Puerto Rico District Court

Doctor sanctioned by court for spoliation of evidence, deleting e-mails

Doctor sanctioned by court for spoliation of evidence, deleting e-mailsDownload the opinion: American Health, Inc. v. Chévere

In any litigation, all parts are under obligation to keep and preserve any evidence that could be relevant to pending and potential litigation, as well as to fully comply with any and all orders requesting discovery of such evidence. An exception to this obligation can only be established by court order, following a motion to exclude a particular piece of evidence under any evidentiary privilege or pursuant to any agreement of non-disclosure, among other bases.

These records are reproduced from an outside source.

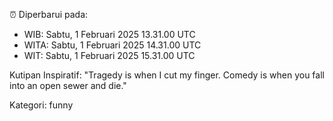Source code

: ⏰ Diperbarui pada:
- WIB: Sabtu, 1 Februari 2025 13.31.00 UTC
- WITA: Sabtu, 1 Februari 2025 14.31.00 UTC
- WIT: Sabtu, 1 Februari 2025 15.31.00 UTC

Kutipan Inspiratif:
"Tragedy is when I cut my finger. Comedy is when you fall into an open sewer and die."


Kategori: funny

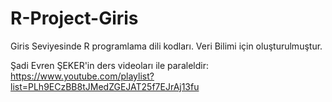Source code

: # R-Project-Giris
Giris Seviyesinde R programlama dili kodları.
Veri Bilimi için oluşturulmuştur.

Şadi Evren ŞEKER'in ders videoları ile paraleldir:
https://www.youtube.com/playlist?list=PLh9ECzBB8tJMedZGEJAT25f7EJrAj13fu
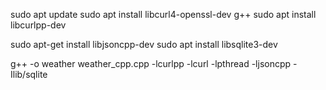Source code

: sudo apt update
sudo apt install libcurl4-openssl-dev g++
sudo apt install libcurlpp-dev

sudo apt-get install libjsoncpp-dev
sudo apt install libsqlite3-dev


g++ -o weather weather_cpp.cpp -lcurlpp -lcurl -lpthread -ljsoncpp -Ilib/sqlite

Spoliation of evidence occurs when a part in litigation fails to preserve evidence. The courts may then sanction the party responsible in the manner it may see fit.

In this action, American Health Inc. (AHI), among other plaintiffs filed a complaint against Dr. Sergio Chévere, his wife, and their conjugal partnership. The complaint arises under the Computer Fraud and Abuse Act, the Stored Wire and Electronic Communication and Transactional Records Access Act, the Wire and Electronic Communication and Interception of Oral Communications Act, as well as breach of contract, damages and violations of the Puerto Rico Commercial and Industrial Secrets Protection under Puerto Rico laws.

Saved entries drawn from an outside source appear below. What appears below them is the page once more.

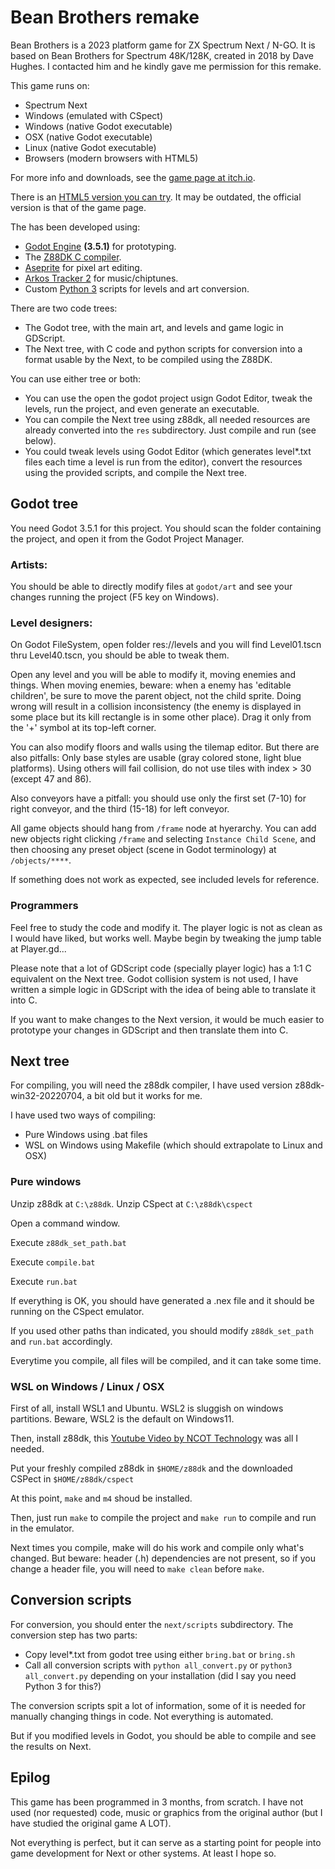# Bean Brothers remake
Bean Brothers is a 2023 platform game for ZX Spectrum Next / N-GO. It is based on Bean Brothers for Spectrum 48K/128K, created in 2018 by Dave Hughes. I contacted him and he kindly gave me permission for this remake.

This game runs on:
- Spectrum Next
- Windows (emulated with CSpect)
- Windows (native Godot executable)
- OSX (native Godot executable)
- Linux (native Godot executable)
- Browsers (modern browsers with HTML5)

For more info and downloads, see the [game page at itch.io](https://davidprograma.itch.io/bean-brothers).

There is an [HTML5 version you can try](https://dcrespo3d.github.io/BeanBrosRemake/). It may be outdated, the official version is that of the game page.

The has been developed using:

- [Godot Engine](https://godotengine.org/) __(3.5.1)__ for prototyping.
- The [Z88DK C compiler](https://z88dk.org/site/).
- [Aseprite](https://www.aseprite.org/) for pixel art editing.
- [Arkos Tracker 2](https://www.julien-nevo.com/arkostracker/) for music/chiptunes.
- Custom [Python 3](https://www.python.org/) scripts for levels and art conversion.

There are two code trees:
- The Godot tree, with the main art, and levels and game logic in GDScript.
- The Next tree, with C code and python scripts for conversion into a format usable by the Next, to be compiled using the Z88DK.

You can use either tree or both:
- You can use the open the godot project usign Godot Editor, tweak the levels, run the project, and even generate an executable.
- You can compile the Next tree using z88dk, all needed resources are already converted into the `res` subdirectory. Just compile and run (see below).
- You could tweak levels using Godot Editor (which generates level*.txt files each time a level is run from the editor), convert the resources using the provided scripts, and compile the Next tree.

## Godot tree

You need Godot 3.5.1 for this project. You should scan the folder containing the project, and open it from the Godot Project Manager.

### Artists:
You should be able to directly modify files at `godot/art` and see your changes running the project (F5 key on Windows).

### Level designers:
On Godot FileSystem, open folder res://levels and you will find Level01.tscn thru Level40.tscn, you should be able to tweak them.

Open any level and you will be able to modify it, moving enemies and things. When moving enemies, beware: when a enemy has 'editable children', be sure to move the parent object, not the child sprite. Doing wrong will result in a collision inconsistency (the enemy is displayed in some place but its kill rectangle is in some other place). Drag it only from the '+' symbol at its top-left corner.

You can also modify floors and walls using the tilemap editor. But there are also pitfalls: Only base styles are usable (gray colored stone, light blue platforms). Using others will fail collision, do not use tiles with index > 30 (except 47 and 86).

Also conveyors have a pitfall: you should use only the first set (7-10) for right conveyor, and the third (15-18) for left conveyor.

All game objects should hang from `/frame` node at hyerarchy. You can add new objects right clicking `/frame` and selecting `Instance Child Scene`, and then choosing any preset object (scene in Godot terminology) at `/objects/****`.

If something does not work as expected, see included levels for reference.

### Programmers

Feel free to study the code and modify it. The player logic is not as clean as I would have liked, but works well. Maybe begin by tweaking the jump table at Player.gd...

Please note that a lot of GDScript code (specially player logic) has a 1:1 C equivalent on the Next tree. Godot collision system is not used, I have written a simple logic in GDScript with the idea of being able to translate it into C.

If you want to make changes to the Next version, it would be much easier to prototype your changes in GDScript and then translate them into C.

## Next tree

For compiling, you will need the z88dk compiler, I have used version z88dk-win32-20220704, a bit old but it works for me.

I have used two ways of compiling:
- Pure Windows using .bat files
- WSL on Windows using Makefile (which should extrapolate to Linux and OSX)

### Pure windows

Unzip z88dk at `C:\z88dk`.
Unzip CSpect at `C:\z88dk\cspect`

Open a command window.

Execute `z88dk_set_path.bat`

Execute `compile.bat`

Execute `run.bat`

If everything is OK, you should have generated a .nex file and it should be running on the CSpect emulator.

If you used other paths than indicated, you should modify `z88dk_set_path` and `run.bat` accordingly.

Everytime you compile, all files will be compiled, and it can take some time.

### WSL on Windows / Linux / OSX

First of all, install WSL1 and Ubuntu. WSL2 is sluggish on windows partitions. Beware, WSL2 is the default on Windows11.

Then, install z88dk, this [Youtube Video by NCOT Technology](https://www.youtube.com/watch?v=R-JD8CQ5zTc) was all I needed.

Put your freshly compiled z88dk in `$HOME/z88dk` and the downloaded CSPect in `$HOME/z88dk/cspect`

At this point, `make` and `m4` shoud be installed.

Then, just run `make` to compile the project and `make run` to compile and run in the emulator.

Next times you compile, make will do his work and compile only what's changed. But beware: header (.h) dependencies are not present, so if you change a header file, you will need to `make clean` before `make`.

## Conversion scripts

For conversion, you should enter the `next/scripts` subdirectory.
The conversion step has two parts:

- Copy level*.txt from godot tree using either `bring.bat` or `bring.sh`
- Call all conversion scripts with `python all_convert.py` or `python3 all_convert.py` depending on your installation (did I say you need Python 3 for this?)

The conversion scripts spit a lot of information, some of it is needed for manually changing things in code. Not everything is automated.

But if you modified levels in Godot, you should be able to compile and see the results on Next.

## Epilog
This game has been programmed in 3 months, from scratch. I have not used (nor requested) code, music or graphics from the original author (but I have studied the original game A LOT).

Not everything is perfect, but it can serve as a starting point for people into game development for Next or other systems. At least I hope so.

In the midst of this litigation, the plaintiffs allege that Dr. Chévere produced several e-mails without their attachments and proceeded to delete them. In doing so, Dr. Chévere destroyed evidence or potential evidence that could be useful to the plaintiffs’ claims that Dr. Chévere in fact misappropriated confidential information by means of these electronic messages to his personal e-mail account.

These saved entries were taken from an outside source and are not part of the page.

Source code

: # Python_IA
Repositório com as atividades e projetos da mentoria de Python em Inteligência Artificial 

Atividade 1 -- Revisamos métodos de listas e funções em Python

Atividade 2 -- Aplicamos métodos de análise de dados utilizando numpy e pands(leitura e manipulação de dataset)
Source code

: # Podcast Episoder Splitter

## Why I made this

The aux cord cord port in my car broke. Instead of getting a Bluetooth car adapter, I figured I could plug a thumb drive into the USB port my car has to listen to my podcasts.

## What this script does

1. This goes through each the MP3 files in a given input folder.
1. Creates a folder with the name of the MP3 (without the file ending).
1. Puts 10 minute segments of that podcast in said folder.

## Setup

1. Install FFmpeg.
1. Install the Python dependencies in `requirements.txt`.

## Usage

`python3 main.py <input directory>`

In this type of situation, the party alleging that spoliation has occurred must show that there is evidence that has been spoiled (destroyed or not preserved). To that effect, the plaintiffs have established by Dr. Chevere’s own admissions that on October 2012 he deleted the e-mails after complying only in part with the production of the petitioned evidence.

After the party alleging spoliation of evidence has proven it, the court must decide what sanction is appropriate, taking into consideration the prejudice suffered by the other party in the litigation. The sanctions imposed by the courts in these cases could come in the form of a dismissal of an action, exclusion of evidence, or instructing the jury on a negative inference to spoliation.

Taking into consideration Dr. Chévere’s lack of compliance during discovery and the spoliation of relevant evidence, the court decided to sanction the defendant with an adverse inference instruction to the jury. When the sanction imposed is an adverse inference instruction to the jury, the jury may infer that the party that destroyed evidence did so out of realization that it was unfavorable to the party’s case.

The plaintiffs allege that Dr. Chévere made 54 wire transmissions to his personal e-mail from AHI’s computer system, which contained information and trade secrets proprietary to AHI. Dr. Chévere exceeded his authorization to access, copy, transfer, download and store or remove any of AHI’s confidential information from the premises with his actions. The e-mails that Dr. Chévere deleted aided in proving the plaintiffs’ allegations.

The sanction imposed by the court would permit the jury the inference that those deleted e-mails did, in fact, support the plaintiff’s contentions against Dr. Chévere.